Hermione nodded absently and tucked a lock of hair behind her ear. “It’s when someone decides to approach someone else for a-well, call it a non-traditional marriage,” she said. “It has a special name, but I can’t remember it right now-“
Harry gave a gasp of mock horror, and the next bag of rose-petals Hermione tossed at him almost knocked him off the ladder.
“But there’s more than one form of marriage in the wizarding world, you know,” Hermione continued. “Nowadays most people have weddings like this-“
“How do they sleep at night?” Harry muttered, causing another hook to pop out of the side of the Burrow’s roof with unnecessary force.
Hermione ignored him. “And like Bill’s and Fleur’s. But there were also marriages made between pure-bloods for the sole purpose of having children, and for making sure that there was a legal heir from a family they could trust in the case that a man or woman who didn’t want to marry traditionally died early, and for-oh, dozens of other reasons.” She smoothed her hair away from her face again, this time casting a spell so that it would hover behind her instead of getting in the way. “But the Courting led up to a union that was more flexible than either of those.

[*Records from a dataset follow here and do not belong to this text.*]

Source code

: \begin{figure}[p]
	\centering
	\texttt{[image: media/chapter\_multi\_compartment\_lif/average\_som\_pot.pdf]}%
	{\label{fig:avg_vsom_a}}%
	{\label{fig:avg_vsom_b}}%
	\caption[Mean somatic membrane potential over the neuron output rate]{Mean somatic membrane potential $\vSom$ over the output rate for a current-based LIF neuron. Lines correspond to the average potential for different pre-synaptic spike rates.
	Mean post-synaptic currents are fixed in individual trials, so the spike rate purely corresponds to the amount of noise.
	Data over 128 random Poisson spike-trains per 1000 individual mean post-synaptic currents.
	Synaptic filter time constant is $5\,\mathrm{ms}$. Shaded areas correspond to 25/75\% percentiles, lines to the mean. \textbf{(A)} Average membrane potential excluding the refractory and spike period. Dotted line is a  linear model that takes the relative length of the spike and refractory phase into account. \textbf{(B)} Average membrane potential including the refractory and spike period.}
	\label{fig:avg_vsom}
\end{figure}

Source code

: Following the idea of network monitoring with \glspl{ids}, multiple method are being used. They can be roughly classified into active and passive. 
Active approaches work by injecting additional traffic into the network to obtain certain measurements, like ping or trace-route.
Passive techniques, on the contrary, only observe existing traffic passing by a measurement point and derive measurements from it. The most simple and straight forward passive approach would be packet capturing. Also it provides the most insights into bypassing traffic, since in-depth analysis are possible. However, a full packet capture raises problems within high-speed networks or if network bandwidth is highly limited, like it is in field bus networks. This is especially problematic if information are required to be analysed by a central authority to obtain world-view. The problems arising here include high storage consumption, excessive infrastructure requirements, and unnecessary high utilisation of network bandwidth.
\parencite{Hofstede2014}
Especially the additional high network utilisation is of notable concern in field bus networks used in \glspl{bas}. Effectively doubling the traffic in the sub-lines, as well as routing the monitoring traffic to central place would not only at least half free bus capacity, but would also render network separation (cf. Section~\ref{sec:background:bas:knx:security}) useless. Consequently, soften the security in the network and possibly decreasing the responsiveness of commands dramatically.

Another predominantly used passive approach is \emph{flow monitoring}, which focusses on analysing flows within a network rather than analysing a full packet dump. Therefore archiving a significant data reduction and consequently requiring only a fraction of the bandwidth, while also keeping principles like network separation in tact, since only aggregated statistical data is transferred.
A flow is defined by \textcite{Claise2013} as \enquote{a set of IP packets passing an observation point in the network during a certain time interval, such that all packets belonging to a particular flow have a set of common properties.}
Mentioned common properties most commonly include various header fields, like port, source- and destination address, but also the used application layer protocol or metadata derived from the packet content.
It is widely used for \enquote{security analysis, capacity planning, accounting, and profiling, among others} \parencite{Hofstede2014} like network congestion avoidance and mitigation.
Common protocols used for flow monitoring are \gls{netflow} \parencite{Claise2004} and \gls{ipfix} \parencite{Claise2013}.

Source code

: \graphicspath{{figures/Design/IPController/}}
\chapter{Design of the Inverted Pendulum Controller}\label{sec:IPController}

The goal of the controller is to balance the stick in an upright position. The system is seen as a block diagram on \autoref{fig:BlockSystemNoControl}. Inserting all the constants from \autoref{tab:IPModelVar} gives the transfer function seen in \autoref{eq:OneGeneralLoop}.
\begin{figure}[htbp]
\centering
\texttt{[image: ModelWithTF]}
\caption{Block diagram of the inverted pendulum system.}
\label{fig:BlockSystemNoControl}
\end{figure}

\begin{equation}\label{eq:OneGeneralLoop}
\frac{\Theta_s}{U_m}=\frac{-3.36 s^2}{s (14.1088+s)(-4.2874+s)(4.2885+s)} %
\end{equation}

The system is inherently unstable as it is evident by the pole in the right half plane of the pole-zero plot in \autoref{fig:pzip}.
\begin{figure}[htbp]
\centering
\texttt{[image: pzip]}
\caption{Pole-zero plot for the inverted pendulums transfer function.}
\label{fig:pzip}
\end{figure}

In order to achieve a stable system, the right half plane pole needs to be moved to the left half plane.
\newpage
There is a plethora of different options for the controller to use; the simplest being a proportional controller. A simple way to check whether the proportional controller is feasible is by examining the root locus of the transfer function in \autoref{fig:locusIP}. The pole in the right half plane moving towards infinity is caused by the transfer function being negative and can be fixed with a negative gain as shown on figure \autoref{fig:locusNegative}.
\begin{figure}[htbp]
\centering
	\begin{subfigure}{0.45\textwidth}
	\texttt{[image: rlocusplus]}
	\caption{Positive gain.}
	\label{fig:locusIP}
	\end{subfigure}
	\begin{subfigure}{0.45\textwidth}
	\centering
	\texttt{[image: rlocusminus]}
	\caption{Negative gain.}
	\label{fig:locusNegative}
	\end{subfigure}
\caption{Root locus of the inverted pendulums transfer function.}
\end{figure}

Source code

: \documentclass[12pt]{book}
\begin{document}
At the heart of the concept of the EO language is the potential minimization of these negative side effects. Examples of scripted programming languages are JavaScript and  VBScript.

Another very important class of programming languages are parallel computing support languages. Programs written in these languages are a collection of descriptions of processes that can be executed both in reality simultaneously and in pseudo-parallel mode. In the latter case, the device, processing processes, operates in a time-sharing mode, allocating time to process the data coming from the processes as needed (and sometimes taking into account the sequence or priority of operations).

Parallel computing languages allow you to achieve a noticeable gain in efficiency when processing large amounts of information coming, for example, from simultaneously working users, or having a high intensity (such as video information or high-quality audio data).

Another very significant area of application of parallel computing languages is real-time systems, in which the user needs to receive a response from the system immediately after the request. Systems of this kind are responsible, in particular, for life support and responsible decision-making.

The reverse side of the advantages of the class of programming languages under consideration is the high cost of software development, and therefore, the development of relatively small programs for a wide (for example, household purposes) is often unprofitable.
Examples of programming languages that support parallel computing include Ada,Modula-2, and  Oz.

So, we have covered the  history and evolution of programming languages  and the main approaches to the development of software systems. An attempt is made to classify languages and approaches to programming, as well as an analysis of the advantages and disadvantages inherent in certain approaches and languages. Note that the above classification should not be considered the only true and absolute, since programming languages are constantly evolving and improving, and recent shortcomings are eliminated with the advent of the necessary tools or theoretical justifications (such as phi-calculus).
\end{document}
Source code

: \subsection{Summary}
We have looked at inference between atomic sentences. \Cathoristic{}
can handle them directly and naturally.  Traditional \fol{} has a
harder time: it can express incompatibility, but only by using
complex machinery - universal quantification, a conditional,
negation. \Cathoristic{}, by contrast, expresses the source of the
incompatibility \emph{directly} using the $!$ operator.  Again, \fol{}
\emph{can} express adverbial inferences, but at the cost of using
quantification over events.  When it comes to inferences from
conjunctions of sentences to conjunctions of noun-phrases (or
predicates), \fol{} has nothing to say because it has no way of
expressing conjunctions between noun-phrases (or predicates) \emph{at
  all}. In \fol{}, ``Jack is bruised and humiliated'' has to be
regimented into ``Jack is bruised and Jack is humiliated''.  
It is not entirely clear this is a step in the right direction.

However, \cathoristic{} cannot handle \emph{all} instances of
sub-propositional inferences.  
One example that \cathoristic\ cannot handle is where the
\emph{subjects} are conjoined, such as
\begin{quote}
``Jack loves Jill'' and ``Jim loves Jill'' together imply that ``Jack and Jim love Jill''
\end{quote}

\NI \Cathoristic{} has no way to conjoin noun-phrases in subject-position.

It was what the partners wanted it to be. It could have sexual fidelity and legal aspects incorporated into it, but mostly it tied together two people so that they could trust each other. It was meant to make them happy.”
Harry swallowed. “The girl in Madam Malkin’s said something about gifts,” he said as casually as he could, whilst he caught another rose-bag and hung it in place. He was glad that he’d thought to tuck the green silk cloak away again before he returned to the Burrow. “Are they part of the Courting, too?”

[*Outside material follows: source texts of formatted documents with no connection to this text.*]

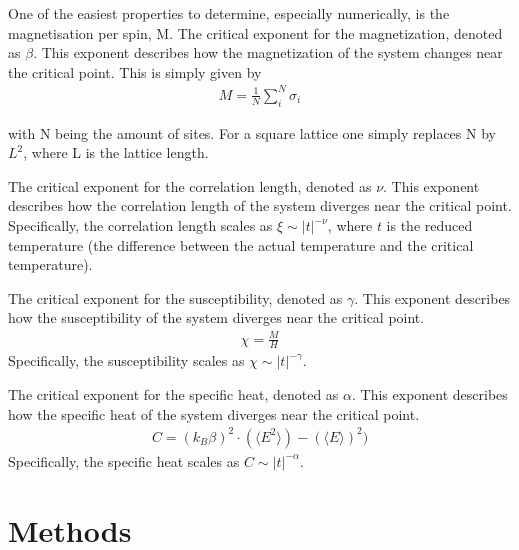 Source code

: \documentclass[%
reprint,
 amsmath,amssymb,
 aps,
]{revtex4-2}
\begin{document}
One of the easiest properties to determine, especially numerically, is the magnetisation per spin, M. The critical exponent for the magnetization, denoted as $\beta$. This exponent describes how the magnetization of the system changes near the critical point. This is simply given by 
\begin{align}
    M = \frac{1}{N}\sum_{i}^{N} \sigma_{i}
\end{align}

with N being the amount of sites. For a square lattice one simply replaces N by $L^{2}$, where L is the lattice length.

The critical exponent for the correlation length, denoted as $\nu$. This exponent describes how the correlation length of the system diverges near the critical point. Specifically, the correlation length scales as $\xi \sim |t|^{-\nu}$, where $t$ is the reduced temperature (the difference between the actual temperature and the critical temperature).

The critical exponent for the susceptibility, denoted as $\gamma$. This exponent describes how the susceptibility of the system diverges near the critical point. 
\begin{align}
    \chi = \frac{M}{H} 
\end{align}
Specifically, the susceptibility scales as $\chi \sim |t|^{-\gamma}$.

The critical exponent for the specific heat, denoted as $\alpha$. This exponent describes how the specific heat of the system diverges near the critical point. 
\begin{align}
    C = (k_B \beta)^2 \cdot (\langle E^2 \rangle)-(\langle E \rangle)^2) 
\end{align}
Specifically, the specific heat scales as $C \sim |t|^{-\alpha}$.


\section{Methods}
\end{document}
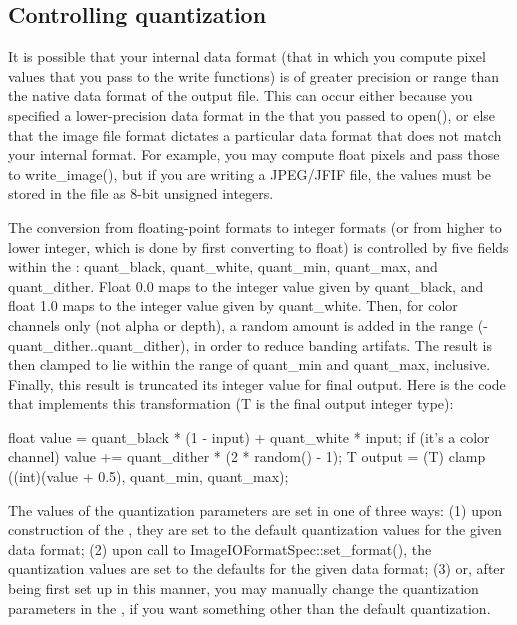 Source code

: \subsection{Controlling quantization}
\label{sec:imageoutput:quantization}

It is possible that your internal data format (that in which you compute
pixel values that you pass to the {\cf write} functions) is of greater
precision or range than the native data format of the output file.  This
can occur either because you specified a lower-precision data format in
the \ImageIOFormatSpec that you passed to {\cf open()}, or else that the
image file format dictates a particular data format that does not match
your internal format.  For example, you may compute {\cf float} pixels
and pass those to {\cf write_image()}, but if you are writing a
JPEG/JFIF file, the values must be stored in the file as 8-bit unsigned
integers.

The conversion from floating-point formats to integer formats (or from
higher to lower integer, which is done by first converting to float) is
controlled by five fields within the \ImageIOFormatSpec: {\cf
  quant_black}, {\cf quant_white}, {\cf quant_min}, {\cf quant_max},
and {\cf quant_dither}.
Float 0.0 maps to the integer value given by {\cf quant_black}, and
float 1.0 maps to the integer value given by {\cf quant_white}.  Then,
for color channels only (not alpha or depth), a random amount is added
in the range ({\cf -quant_dither..quant_dither}), in order to reduce
banding artifats.  The result is then clamped to lie within the range of
{\cf quant_min} and {\cf quant_max}, inclusive.  Finally, this result is
truncated its integer value for final output.  Here is the code that
implements this transformation ({\cf T} is the final output integer
type):

\begin{code}
        float value = quant_black * (1 - input) + quant_white * input;
        if (it's a color channel)
            value += quant_dither * (2 * random() - 1);
        T output = (T) clamp ((int)(value + 0.5), quant_min, quant_max);
\end{code}

The values of the quantization parameters are set in one of three ways:
(1) upon construction of the \ImageIOFormatSpec, they are set to the
default quantization values for the given data format; (2) upon call to
{\cf ImageIOFormatSpec::set_format()}, the quantization values are set
to the defaults for the given data format; (3) or, after being first set
up in this manner, you may manually change the quantization parameters
in the \ImageIOFormatSpec, if you want something other than the default
quantization.

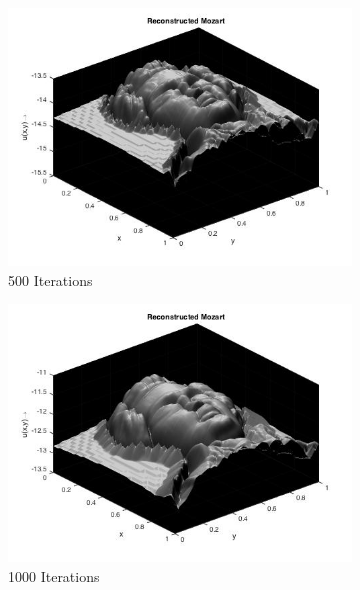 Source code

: \begin{center}
\begin{figure}
\begin{subfigure}{0.5\textwidth}
			\centering
			\includegraphics[scale = 0.4]{Images/moz/moz_500.jpg}
			\caption{500 Iterations}
		\end{subfigure}
		\begin{subfigure}{0.5\textwidth}
			\centering
			\includegraphics[scale = 0.4]{Images/moz/moz_1000.jpg}
			\caption{1000 Iterations}
		\end{subfigure}
		\begin{subfigure}{0.5\textwidth}
			\centering

\end{subfigure}
\end{figure}
\end{center}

“Oh, yes,” Hermione said. She sounded more relaxed than Harry had heard her in weeks. He suspected she liked talking and speculating about wizarding traditions more than she did actually participating in them. “The person who initiates the Courting sends one they think the recipient will like. The recipient can refuse it, and that marks the end of the Courting. Accepting it and sending a return letter says that the Courting can continue, but it doesn’t constitute encouragement. Returning gift for gift gives enthusiastic consent.”
Harry was silent, thinking frantically, as he moved his ladder around the Burrow and the hanging of rose-bags continued. Did he want Malfoy to Court him? The green cloak was a wonderful gift, but Harry hated to think of himself bound to spread his legs for Malfoy-or whatever it was that two blokes did with each other-just because he’d received a few nice presents. And who was to say that the other gifts would be equally thoughtful?
“It sounds like bribery,” he said.
“It isn’t,” Hermione said firmly, standing on her toes so that Harry could reach the bag she held out. She seemed to have got tired of levitating them-or, more likely, Harry thought, she’d been using her own magical strength all day and was nearly exhausted. “The person being Courted can break up the Courtship at any time, just by sending a letter saying so. The Courtship has to be willing, or it doesn’t mean anything.”
Harry nodded and swallowed. He couldn’t believe he was actually considering what he was considering.
But why not? You heard Hermione; you can break it off when you like. And how quickly can Malfoy possibly Court you before the wedding? He’ll doubtless give it all up when he sees that you’re going to marry Ginny anyway.
Harry relaxed. Yes, he deserved a little excitement in his life. And he was interested to see what Malfoy would send next. Maybe a letter saying “Fuck off, Potter,” because he was likely to demand a gift in return instead of just a letter saying that he could continue, the greedy bastard.
“That’s better,” Hermione said approvingly. “You’re smiling again. Remember that you should be getting married for love, Harry.”
“I do remember that,” Harry said quickly, and hung up the last bag. The cloak felt like a burning coal in his pocket, and he didn’t want to think of Ginny’s face.
I can break it off whenever I like.
He thought of Malfoy’s face instead when Harry didn’t fall over his feet to accept his offer, and smiled.